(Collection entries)
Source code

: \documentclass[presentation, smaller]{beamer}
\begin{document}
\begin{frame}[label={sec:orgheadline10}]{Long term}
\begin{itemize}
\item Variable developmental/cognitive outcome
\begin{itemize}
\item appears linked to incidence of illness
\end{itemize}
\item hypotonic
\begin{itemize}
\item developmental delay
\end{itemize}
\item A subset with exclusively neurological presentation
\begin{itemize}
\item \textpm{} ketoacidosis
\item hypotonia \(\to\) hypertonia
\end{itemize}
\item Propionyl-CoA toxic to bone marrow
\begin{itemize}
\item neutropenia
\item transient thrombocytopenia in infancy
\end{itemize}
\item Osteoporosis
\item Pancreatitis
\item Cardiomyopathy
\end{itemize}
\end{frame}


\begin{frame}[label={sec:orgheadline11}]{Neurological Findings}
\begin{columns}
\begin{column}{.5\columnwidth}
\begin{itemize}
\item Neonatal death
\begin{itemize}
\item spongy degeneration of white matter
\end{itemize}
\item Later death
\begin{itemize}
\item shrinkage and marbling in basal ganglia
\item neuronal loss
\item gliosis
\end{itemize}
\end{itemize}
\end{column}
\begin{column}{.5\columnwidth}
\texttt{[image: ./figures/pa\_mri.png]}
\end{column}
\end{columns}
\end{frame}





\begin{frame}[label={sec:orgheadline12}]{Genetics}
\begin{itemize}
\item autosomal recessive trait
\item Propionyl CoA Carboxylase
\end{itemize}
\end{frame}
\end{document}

# [EXERCISE]
For every entry above, give it back exactly as written.

# [SOLUTION TO THE PROBLEM]
Source code

: \documentclass[presentation, smaller]{beamer}
\begin{document}
\begin{frame}[label={sec:orgheadline10}]{Long term}
\begin{itemize}
\item Variable developmental/cognitive outcome
\begin{itemize}
\item appears linked to incidence of illness
\end{itemize}
\item hypotonic
\begin{itemize}
\item developmental delay
\end{itemize}
\item A subset with exclusively neurological presentation
\begin{itemize}
\item \textpm{} ketoacidosis
\item hypotonia \(\to\) hypertonia
\end{itemize}
\item Propionyl-CoA toxic to bone marrow
\begin{itemize}
\item neutropenia
\item transient thrombocytopenia in infancy
\end{itemize}
\item Osteoporosis
\item Pancreatitis
\item Cardiomyopathy
\end{itemize}
\end{frame}


\begin{frame}[label={sec:orgheadline11}]{Neurological Findings}
\begin{columns}
\begin{column}{.5\columnwidth}
\begin{itemize}
\item Neonatal death
\begin{itemize}
\item spongy degeneration of white matter
\end{itemize}
\item Later death
\begin{itemize}
\item shrinkage and marbling in basal ganglia
\item neuronal loss
\item gliosis
\end{itemize}
\end{itemize}
\end{column}
\begin{column}{.5\columnwidth}
\texttt{[image: ./figures/pa\_mri.png]}
\end{column}
\end{columns}
\end{frame}





\begin{frame}[label={sec:orgheadline12}]{Genetics}
\begin{itemize}
\item autosomal recessive trait
\item Propionyl CoA Carboxylase
\end{itemize}
\end{frame}
\end{document}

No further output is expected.